→ **What needs to be done**
Each line below from the one containing "## Detection" through the one containing "detection area while" is to be given again exactly, and no line outside that span.

........

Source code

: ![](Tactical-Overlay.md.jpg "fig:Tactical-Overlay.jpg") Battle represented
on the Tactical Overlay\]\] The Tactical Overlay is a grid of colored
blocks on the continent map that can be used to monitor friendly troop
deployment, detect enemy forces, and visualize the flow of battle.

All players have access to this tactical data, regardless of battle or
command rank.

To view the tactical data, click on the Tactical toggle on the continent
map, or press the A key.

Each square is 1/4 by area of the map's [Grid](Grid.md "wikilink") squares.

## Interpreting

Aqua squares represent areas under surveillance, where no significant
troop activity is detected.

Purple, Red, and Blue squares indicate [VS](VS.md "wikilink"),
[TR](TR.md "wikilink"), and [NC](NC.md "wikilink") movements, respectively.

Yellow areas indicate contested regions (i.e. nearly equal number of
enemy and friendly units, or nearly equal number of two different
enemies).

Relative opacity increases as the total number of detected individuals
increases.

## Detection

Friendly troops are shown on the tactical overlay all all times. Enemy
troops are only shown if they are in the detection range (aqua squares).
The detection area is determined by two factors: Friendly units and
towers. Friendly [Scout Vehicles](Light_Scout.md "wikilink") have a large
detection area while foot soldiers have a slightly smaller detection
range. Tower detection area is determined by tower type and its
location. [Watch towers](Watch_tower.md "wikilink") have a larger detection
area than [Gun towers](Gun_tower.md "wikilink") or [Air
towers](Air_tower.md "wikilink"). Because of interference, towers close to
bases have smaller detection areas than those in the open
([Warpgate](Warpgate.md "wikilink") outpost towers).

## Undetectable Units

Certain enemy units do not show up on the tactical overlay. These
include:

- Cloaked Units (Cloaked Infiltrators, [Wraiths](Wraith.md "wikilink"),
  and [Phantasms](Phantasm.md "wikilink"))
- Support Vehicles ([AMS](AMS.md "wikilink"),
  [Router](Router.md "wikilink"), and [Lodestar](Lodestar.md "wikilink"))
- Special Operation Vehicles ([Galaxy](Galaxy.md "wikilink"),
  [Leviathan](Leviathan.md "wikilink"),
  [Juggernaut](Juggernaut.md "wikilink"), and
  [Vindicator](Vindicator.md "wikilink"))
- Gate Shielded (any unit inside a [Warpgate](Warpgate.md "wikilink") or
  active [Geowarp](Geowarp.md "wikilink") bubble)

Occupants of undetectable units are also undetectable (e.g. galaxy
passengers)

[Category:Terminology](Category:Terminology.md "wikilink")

........

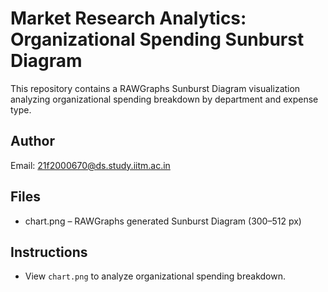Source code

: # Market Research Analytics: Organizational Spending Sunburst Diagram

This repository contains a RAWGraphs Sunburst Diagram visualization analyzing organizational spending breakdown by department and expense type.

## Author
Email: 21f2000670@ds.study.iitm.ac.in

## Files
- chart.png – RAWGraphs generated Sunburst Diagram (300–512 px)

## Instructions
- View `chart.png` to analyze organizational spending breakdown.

........

→ **Solution for this problem**
## Detection

Friendly troops are shown on the tactical overlay all all times. Enemy
troops are only shown if they are in the detection range (aqua squares).
The detection area is determined by two factors: Friendly units and
towers. Friendly [Scout Vehicles](Light_Scout.md "wikilink") have a large
detection area while foot soldiers have a slightly smaller detection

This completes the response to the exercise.